> [WORK TO COMPLETE]: Repeat the records below in their entirety, exactly.

(Collected data)

*** Block opens ***

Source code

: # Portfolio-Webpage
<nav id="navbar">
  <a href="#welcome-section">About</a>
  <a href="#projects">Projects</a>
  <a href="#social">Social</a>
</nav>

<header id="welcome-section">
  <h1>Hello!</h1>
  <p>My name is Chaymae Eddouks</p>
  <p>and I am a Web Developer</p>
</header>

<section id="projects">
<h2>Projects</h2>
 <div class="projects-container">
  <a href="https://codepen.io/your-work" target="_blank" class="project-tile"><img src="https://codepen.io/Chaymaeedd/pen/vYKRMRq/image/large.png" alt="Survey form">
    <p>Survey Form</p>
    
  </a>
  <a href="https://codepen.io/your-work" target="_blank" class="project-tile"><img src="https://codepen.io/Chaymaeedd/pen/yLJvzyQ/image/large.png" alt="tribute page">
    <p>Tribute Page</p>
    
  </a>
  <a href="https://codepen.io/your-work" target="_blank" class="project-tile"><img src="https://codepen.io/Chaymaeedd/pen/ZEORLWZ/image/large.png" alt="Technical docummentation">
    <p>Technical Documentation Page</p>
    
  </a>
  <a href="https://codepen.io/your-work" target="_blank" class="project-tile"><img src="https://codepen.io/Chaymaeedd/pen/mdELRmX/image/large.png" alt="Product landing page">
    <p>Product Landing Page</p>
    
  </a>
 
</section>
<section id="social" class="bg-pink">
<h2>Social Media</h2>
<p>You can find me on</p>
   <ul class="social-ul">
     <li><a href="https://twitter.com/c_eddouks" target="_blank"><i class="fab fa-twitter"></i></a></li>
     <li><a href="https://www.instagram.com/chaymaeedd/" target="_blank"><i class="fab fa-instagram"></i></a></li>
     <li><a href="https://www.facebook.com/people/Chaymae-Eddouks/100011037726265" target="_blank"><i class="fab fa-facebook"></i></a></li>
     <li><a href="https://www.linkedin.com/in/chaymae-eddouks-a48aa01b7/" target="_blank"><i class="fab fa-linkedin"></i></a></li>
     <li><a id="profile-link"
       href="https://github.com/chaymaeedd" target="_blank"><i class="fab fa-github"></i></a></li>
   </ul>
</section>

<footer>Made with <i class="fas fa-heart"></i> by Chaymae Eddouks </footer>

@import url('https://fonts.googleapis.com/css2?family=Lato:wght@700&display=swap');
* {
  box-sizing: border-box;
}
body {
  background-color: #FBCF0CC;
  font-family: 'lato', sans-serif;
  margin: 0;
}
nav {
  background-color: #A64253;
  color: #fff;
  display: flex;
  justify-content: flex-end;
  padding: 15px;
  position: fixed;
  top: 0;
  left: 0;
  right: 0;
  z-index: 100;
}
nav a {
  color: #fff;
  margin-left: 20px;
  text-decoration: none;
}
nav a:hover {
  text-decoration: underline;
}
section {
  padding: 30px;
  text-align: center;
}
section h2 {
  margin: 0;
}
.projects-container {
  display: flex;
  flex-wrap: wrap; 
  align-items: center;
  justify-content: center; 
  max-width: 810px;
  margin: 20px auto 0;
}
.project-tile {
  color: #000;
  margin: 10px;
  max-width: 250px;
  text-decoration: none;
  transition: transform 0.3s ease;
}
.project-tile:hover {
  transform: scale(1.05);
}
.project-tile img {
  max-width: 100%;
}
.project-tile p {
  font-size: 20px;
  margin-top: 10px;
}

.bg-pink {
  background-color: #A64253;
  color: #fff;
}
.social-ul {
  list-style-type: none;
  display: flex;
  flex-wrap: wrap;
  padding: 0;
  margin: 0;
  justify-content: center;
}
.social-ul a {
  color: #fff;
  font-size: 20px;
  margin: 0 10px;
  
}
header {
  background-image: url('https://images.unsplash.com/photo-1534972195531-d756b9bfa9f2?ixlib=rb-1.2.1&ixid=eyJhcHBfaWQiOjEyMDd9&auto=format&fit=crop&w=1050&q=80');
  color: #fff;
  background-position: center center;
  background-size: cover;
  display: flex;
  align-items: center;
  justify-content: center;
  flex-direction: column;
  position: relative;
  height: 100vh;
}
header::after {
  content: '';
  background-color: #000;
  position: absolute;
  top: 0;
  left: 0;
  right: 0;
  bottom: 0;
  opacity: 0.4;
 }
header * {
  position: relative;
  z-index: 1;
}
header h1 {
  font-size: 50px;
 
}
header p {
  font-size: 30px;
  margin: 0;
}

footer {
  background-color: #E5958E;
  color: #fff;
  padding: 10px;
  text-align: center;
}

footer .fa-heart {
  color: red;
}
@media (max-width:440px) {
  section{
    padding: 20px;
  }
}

*** Block closes ***

> [ANSWER BOX]:
Source code

: # Portfolio-Webpage
<nav id="navbar">
  <a href="#welcome-section">About</a>
  <a href="#projects">Projects</a>
  <a href="#social">Social</a>
</nav>

<header id="welcome-section">
  <h1>Hello!</h1>
  <p>My name is Chaymae Eddouks</p>
  <p>and I am a Web Developer</p>
</header>

<section id="projects">
<h2>Projects</h2>
 <div class="projects-container">
  <a href="https://codepen.io/your-work" target="_blank" class="project-tile"><img src="https://codepen.io/Chaymaeedd/pen/vYKRMRq/image/large.png" alt="Survey form">
    <p>Survey Form</p>
    
  </a>
  <a href="https://codepen.io/your-work" target="_blank" class="project-tile"><img src="https://codepen.io/Chaymaeedd/pen/yLJvzyQ/image/large.png" alt="tribute page">
    <p>Tribute Page</p>
    
  </a>
  <a href="https://codepen.io/your-work" target="_blank" class="project-tile"><img src="https://codepen.io/Chaymaeedd/pen/ZEORLWZ/image/large.png" alt="Technical docummentation">
    <p>Technical Documentation Page</p>
    
  </a>
  <a href="https://codepen.io/your-work" target="_blank" class="project-tile"><img src="https://codepen.io/Chaymaeedd/pen/mdELRmX/image/large.png" alt="Product landing page">
    <p>Product Landing Page</p>
    
  </a>
 
</section>
<section id="social" class="bg-pink">
<h2>Social Media</h2>
<p>You can find me on</p>
   <ul class="social-ul">
     <li><a href="https://twitter.com/c_eddouks" target="_blank"><i class="fab fa-twitter"></i></a></li>
     <li><a href="https://www.instagram.com/chaymaeedd/" target="_blank"><i class="fab fa-instagram"></i></a></li>
     <li><a href="https://www.facebook.com/people/Chaymae-Eddouks/100011037726265" target="_blank"><i class="fab fa-facebook"></i></a></li>
     <li><a href="https://www.linkedin.com/in/chaymae-eddouks-a48aa01b7/" target="_blank"><i class="fab fa-linkedin"></i></a></li>
     <li><a id="profile-link"
       href="https://github.com/chaymaeedd" target="_blank"><i class="fab fa-github"></i></a></li>
   </ul>
</section>

<footer>Made with <i class="fas fa-heart"></i> by Chaymae Eddouks </footer>

@import url('https://fonts.googleapis.com/css2?family=Lato:wght@700&display=swap');
* {
  box-sizing: border-box;
}
body {
  background-color: #FBCF0CC;
  font-family: 'lato', sans-serif;
  margin: 0;
}
nav {
  background-color: #A64253;
  color: #fff;
  display: flex;
  justify-content: flex-end;
  padding: 15px;
  position: fixed;
  top: 0;
  left: 0;
  right: 0;
  z-index: 100;
}
nav a {
  color: #fff;
  margin-left: 20px;
  text-decoration: none;
}
nav a:hover {
  text-decoration: underline;
}
section {
  padding: 30px;
  text-align: center;
}
section h2 {
  margin: 0;
}
.projects-container {
  display: flex;
  flex-wrap: wrap; 
  align-items: center;
  justify-content: center; 
  max-width: 810px;
  margin: 20px auto 0;
}
.project-tile {
  color: #000;
  margin: 10px;
  max-width: 250px;
  text-decoration: none;
  transition: transform 0.3s ease;
}
.project-tile:hover {
  transform: scale(1.05);
}
.project-tile img {
  max-width: 100%;
}
.project-tile p {
  font-size: 20px;
  margin-top: 10px;
}

.bg-pink {
  background-color: #A64253;
  color: #fff;
}
.social-ul {
  list-style-type: none;
  display: flex;
  flex-wrap: wrap;
  padding: 0;
  margin: 0;
  justify-content: center;
}
.social-ul a {
  color: #fff;
  font-size: 20px;
  margin: 0 10px;
  
}
header {
  background-image: url('https://images.unsplash.com/photo-1534972195531-d756b9bfa9f2?ixlib=rb-1.2.1&ixid=eyJhcHBfaWQiOjEyMDd9&auto=format&fit=crop&w=1050&q=80');
  color: #fff;
  background-position: center center;
  background-size: cover;
  display: flex;
  align-items: center;
  justify-content: center;
  flex-direction: column;
  position: relative;
  height: 100vh;
}
header::after {
  content: '';
  background-color: #000;
  position: absolute;
  top: 0;
  left: 0;
  right: 0;
  bottom: 0;
  opacity: 0.4;
 }
header * {
  position: relative;
  z-index: 1;
}
header h1 {
  font-size: 50px;
 
}
header p {
  font-size: 30px;
  margin: 0;
}

footer {
  background-color: #E5958E;
  color: #fff;
  padding: 10px;
  text-align: center;
}

footer .fa-heart {
  color: red;
}
@media (max-width:440px) {
  section{
    padding: 20px;
  }
}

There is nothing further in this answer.